Material for the task Block Start

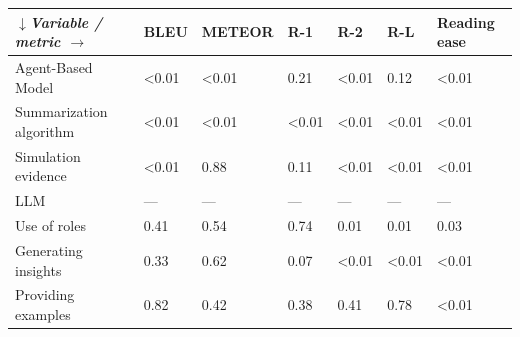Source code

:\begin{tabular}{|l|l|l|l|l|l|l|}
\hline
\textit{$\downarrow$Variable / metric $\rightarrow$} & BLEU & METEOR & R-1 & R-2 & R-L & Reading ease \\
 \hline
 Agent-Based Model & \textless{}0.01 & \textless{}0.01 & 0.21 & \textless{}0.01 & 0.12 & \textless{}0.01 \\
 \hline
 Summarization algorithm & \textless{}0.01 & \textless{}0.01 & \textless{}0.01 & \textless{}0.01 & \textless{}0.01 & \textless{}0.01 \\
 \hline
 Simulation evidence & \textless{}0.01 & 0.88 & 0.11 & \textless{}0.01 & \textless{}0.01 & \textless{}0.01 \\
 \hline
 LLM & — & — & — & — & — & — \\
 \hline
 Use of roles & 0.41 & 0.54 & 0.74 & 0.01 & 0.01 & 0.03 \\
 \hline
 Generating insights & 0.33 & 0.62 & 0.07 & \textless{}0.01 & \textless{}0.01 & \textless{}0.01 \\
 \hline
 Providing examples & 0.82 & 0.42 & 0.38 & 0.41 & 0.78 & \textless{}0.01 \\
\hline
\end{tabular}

Material for the task Block End
Material for the task Block Start

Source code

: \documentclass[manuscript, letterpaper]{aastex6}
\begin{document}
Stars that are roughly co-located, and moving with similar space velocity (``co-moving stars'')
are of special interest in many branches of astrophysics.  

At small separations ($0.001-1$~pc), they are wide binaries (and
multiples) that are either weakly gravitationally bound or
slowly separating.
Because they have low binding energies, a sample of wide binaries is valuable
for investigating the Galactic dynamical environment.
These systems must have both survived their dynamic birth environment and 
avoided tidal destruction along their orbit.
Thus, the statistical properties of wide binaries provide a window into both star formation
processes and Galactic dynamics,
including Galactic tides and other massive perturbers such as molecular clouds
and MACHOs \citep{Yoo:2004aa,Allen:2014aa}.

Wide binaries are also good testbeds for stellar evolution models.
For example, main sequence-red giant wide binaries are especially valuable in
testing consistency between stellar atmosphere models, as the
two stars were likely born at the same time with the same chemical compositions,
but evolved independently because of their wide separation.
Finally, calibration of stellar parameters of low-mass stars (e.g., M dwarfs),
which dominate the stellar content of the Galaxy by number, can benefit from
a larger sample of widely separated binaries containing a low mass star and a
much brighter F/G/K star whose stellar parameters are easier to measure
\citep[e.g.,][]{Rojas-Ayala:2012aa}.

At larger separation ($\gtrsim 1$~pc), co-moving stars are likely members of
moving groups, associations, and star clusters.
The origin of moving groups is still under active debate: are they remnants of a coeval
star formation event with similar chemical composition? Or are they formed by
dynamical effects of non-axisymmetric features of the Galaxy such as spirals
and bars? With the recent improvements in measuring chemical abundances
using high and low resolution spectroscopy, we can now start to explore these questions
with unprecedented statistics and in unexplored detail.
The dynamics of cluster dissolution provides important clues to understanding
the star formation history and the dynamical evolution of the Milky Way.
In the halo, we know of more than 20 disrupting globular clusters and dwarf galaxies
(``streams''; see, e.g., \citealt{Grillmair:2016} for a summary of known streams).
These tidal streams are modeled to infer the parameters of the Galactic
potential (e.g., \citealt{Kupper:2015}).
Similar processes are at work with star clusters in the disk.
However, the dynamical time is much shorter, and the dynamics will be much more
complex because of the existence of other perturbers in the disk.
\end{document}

Material for the task Block End
Material for the task Block Start

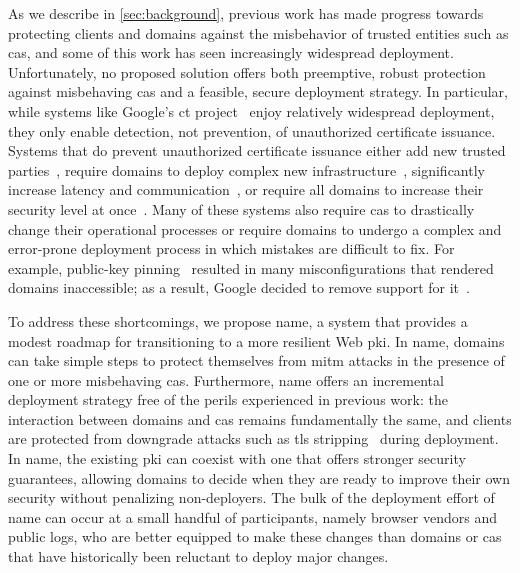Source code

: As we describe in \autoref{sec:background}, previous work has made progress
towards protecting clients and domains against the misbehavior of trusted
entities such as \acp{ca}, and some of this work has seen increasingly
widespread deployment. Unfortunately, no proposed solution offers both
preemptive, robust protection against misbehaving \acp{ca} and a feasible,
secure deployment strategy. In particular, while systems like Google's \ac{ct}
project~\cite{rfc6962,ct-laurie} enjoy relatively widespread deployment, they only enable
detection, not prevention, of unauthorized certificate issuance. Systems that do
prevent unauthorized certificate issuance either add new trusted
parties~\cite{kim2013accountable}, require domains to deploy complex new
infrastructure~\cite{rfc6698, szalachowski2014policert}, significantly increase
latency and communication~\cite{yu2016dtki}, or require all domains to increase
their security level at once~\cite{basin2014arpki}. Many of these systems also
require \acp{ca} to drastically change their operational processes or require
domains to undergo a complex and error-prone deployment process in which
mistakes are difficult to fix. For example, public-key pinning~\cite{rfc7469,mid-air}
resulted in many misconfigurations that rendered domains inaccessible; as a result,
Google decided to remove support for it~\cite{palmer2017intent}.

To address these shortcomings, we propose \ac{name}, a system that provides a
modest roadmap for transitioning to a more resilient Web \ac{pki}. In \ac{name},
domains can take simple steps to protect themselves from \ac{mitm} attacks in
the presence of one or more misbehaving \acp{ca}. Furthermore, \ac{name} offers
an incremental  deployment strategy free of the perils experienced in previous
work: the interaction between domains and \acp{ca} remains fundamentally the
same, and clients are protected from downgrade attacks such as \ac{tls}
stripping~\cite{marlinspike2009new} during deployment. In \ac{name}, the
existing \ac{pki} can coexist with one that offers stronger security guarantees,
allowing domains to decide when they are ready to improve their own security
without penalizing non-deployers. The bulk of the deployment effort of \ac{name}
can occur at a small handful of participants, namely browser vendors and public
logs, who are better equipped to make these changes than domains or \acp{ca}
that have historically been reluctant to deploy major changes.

Material for the task Block End

▶ [Task to complete]: Everything above from the line with "can coexist with" to the line with "that have historically", both included, must be repeated exactly, and nothing outside that range.

▶ [Solution to this exercise]:
existing \ac{pki} can coexist with one that offers stronger security guarantees,
allowing domains to decide when they are ready to improve their own security
without penalizing non-deployers. The bulk of the deployment effort of \ac{name}
can occur at a small handful of participants, namely browser vendors and public
logs, who are better equipped to make these changes than domains or \acp{ca}
that have historically been reluctant to deploy major changes.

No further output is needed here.